[Extracted data entries]
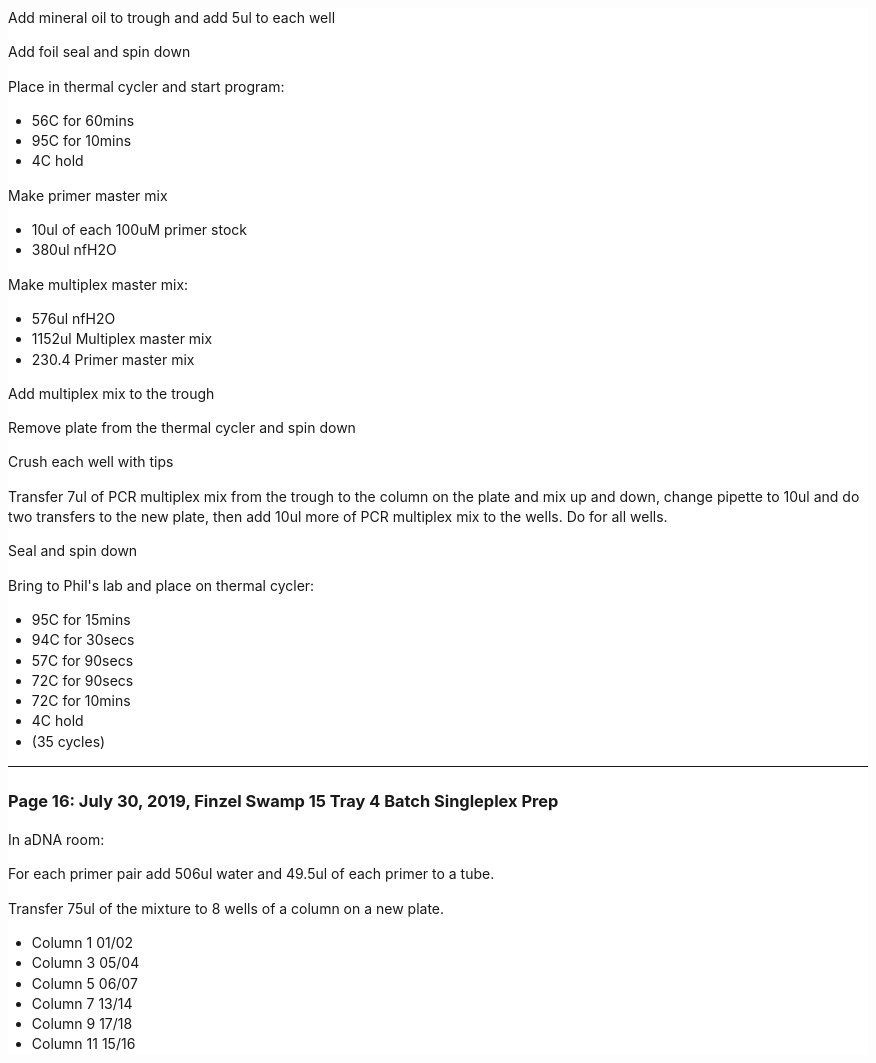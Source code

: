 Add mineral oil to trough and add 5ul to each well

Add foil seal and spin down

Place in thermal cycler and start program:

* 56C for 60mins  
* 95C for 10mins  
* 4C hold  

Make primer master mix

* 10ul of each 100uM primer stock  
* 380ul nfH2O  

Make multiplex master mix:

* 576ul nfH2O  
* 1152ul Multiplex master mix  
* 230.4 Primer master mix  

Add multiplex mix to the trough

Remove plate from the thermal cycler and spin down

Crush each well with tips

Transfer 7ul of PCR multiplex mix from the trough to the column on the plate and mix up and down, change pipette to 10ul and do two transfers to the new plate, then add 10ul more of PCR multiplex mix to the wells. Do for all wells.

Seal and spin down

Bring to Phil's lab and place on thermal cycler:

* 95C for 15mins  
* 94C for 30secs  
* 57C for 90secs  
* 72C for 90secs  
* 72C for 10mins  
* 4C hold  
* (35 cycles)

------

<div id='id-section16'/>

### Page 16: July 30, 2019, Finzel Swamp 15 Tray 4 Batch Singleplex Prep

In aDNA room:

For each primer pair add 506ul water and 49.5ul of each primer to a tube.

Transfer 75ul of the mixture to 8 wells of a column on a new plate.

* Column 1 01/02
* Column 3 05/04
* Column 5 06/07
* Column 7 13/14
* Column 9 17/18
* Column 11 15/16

- Problem requirements -
The range runs from the line above containing "Make multiplex master" to the line containing "<div id='id-section16'/>", inclusive. Restate those lines word for word and no others.

- Your response -
Make multiplex master mix:

* 576ul nfH2O  
* 1152ul Multiplex master mix  
* 230.4 Primer master mix  

Add multiplex mix to the trough

Remove plate from the thermal cycler and spin down

Crush each well with tips

Transfer 7ul of PCR multiplex mix from the trough to the column on the plate and mix up and down, change pipette to 10ul and do two transfers to the new plate, then add 10ul more of PCR multiplex mix to the wells. Do for all wells.

Seal and spin down

Bring to Phil's lab and place on thermal cycler:

* 95C for 15mins  
* 94C for 30secs  
* 57C for 90secs  
* 72C for 90secs  
* 72C for 10mins  
* 4C hold  
* (35 cycles)

------

<div id='id-section16'/>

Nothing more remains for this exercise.